== Requirement ==
Output all of the data verbatim.

== Data for this task ==

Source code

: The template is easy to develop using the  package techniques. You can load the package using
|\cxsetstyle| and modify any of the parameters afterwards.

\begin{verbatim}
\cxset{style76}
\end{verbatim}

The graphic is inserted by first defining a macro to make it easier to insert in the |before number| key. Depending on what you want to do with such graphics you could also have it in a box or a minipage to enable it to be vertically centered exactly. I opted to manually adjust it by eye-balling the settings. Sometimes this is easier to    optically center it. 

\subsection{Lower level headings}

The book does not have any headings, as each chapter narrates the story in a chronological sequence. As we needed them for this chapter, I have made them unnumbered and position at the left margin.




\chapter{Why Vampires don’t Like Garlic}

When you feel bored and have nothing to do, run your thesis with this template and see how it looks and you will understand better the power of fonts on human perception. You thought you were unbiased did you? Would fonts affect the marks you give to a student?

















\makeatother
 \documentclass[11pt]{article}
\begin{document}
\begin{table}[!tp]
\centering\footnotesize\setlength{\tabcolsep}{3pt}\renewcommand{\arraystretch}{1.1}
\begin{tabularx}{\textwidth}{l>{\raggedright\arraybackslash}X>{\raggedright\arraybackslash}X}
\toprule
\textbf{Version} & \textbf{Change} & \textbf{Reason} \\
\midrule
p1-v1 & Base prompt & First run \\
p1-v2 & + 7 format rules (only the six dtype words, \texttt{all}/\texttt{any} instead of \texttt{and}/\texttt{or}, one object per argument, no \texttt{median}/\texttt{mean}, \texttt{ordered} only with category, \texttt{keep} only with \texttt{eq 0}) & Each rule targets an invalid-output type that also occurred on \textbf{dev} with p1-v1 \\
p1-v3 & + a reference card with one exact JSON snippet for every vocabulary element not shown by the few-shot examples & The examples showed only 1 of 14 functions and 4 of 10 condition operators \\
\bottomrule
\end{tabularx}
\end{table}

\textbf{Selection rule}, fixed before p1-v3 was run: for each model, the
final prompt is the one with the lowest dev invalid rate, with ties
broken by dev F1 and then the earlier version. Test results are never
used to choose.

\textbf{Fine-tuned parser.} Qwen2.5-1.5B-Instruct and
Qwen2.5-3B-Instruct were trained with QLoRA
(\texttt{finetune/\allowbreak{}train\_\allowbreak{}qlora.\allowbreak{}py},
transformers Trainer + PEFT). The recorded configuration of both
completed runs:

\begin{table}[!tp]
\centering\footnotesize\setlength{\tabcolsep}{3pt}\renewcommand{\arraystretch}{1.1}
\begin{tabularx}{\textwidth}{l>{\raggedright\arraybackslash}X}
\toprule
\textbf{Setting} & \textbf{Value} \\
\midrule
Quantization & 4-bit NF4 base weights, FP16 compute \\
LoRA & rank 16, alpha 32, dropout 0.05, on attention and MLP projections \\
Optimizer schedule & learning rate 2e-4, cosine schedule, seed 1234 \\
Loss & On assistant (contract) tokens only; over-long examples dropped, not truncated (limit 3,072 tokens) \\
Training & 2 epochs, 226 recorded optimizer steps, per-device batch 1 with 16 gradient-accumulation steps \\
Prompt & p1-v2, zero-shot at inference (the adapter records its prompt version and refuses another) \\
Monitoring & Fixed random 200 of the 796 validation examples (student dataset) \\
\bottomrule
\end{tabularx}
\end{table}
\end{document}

== Answer section ==
Source code

: The template is easy to develop using the  package techniques. You can load the package using
|\cxsetstyle| and modify any of the parameters afterwards.

\begin{verbatim}
\cxset{style76}
\end{verbatim}

The graphic is inserted by first defining a macro to make it easier to insert in the |before number| key. Depending on what you want to do with such graphics you could also have it in a box or a minipage to enable it to be vertically centered exactly. I opted to manually adjust it by eye-balling the settings. Sometimes this is easier to    optically center it. 

\subsection{Lower level headings}

The book does not have any headings, as each chapter narrates the story in a chronological sequence. As we needed them for this chapter, I have made them unnumbered and position at the left margin.




\chapter{Why Vampires don’t Like Garlic}

When you feel bored and have nothing to do, run your thesis with this template and see how it looks and you will understand better the power of fonts on human perception. You thought you were unbiased did you? Would fonts affect the marks you give to a student?

















\makeatother
 \documentclass[11pt]{article}
\begin{document}
\begin{table}[!tp]
\centering\footnotesize\setlength{\tabcolsep}{3pt}\renewcommand{\arraystretch}{1.1}
\begin{tabularx}{\textwidth}{l>{\raggedright\arraybackslash}X>{\raggedright\arraybackslash}X}
\toprule
\textbf{Version} & \textbf{Change} & \textbf{Reason} \\
\midrule
p1-v1 & Base prompt & First run \\
p1-v2 & + 7 format rules (only the six dtype words, \texttt{all}/\texttt{any} instead of \texttt{and}/\texttt{or}, one object per argument, no \texttt{median}/\texttt{mean}, \texttt{ordered} only with category, \texttt{keep} only with \texttt{eq 0}) & Each rule targets an invalid-output type that also occurred on \textbf{dev} with p1-v1 \\
p1-v3 & + a reference card with one exact JSON snippet for every vocabulary element not shown by the few-shot examples & The examples showed only 1 of 14 functions and 4 of 10 condition operators \\
\bottomrule
\end{tabularx}
\end{table}

\textbf{Selection rule}, fixed before p1-v3 was run: for each model, the
final prompt is the one with the lowest dev invalid rate, with ties
broken by dev F1 and then the earlier version. Test results are never
used to choose.

\textbf{Fine-tuned parser.} Qwen2.5-1.5B-Instruct and
Qwen2.5-3B-Instruct were trained with QLoRA
(\texttt{finetune/\allowbreak{}train\_\allowbreak{}qlora.\allowbreak{}py},
transformers Trainer + PEFT). The recorded configuration of both
completed runs:

\begin{table}[!tp]
\centering\footnotesize\setlength{\tabcolsep}{3pt}\renewcommand{\arraystretch}{1.1}
\begin{tabularx}{\textwidth}{l>{\raggedright\arraybackslash}X}
\toprule
\textbf{Setting} & \textbf{Value} \\
\midrule
Quantization & 4-bit NF4 base weights, FP16 compute \\
LoRA & rank 16, alpha 32, dropout 0.05, on attention and MLP projections \\
Optimizer schedule & learning rate 2e-4, cosine schedule, seed 1234 \\
Loss & On assistant (contract) tokens only; over-long examples dropped, not truncated (limit 3,072 tokens) \\
Training & 2 epochs, 226 recorded optimizer steps, per-device batch 1 with 16 gradient-accumulation steps \\
Prompt & p1-v2, zero-shot at inference (the adapter records its prompt version and refuses another) \\
Monitoring & Fixed random 200 of the 796 validation examples (student dataset) \\
\bottomrule
\end{tabularx}
\end{table}
\end{document}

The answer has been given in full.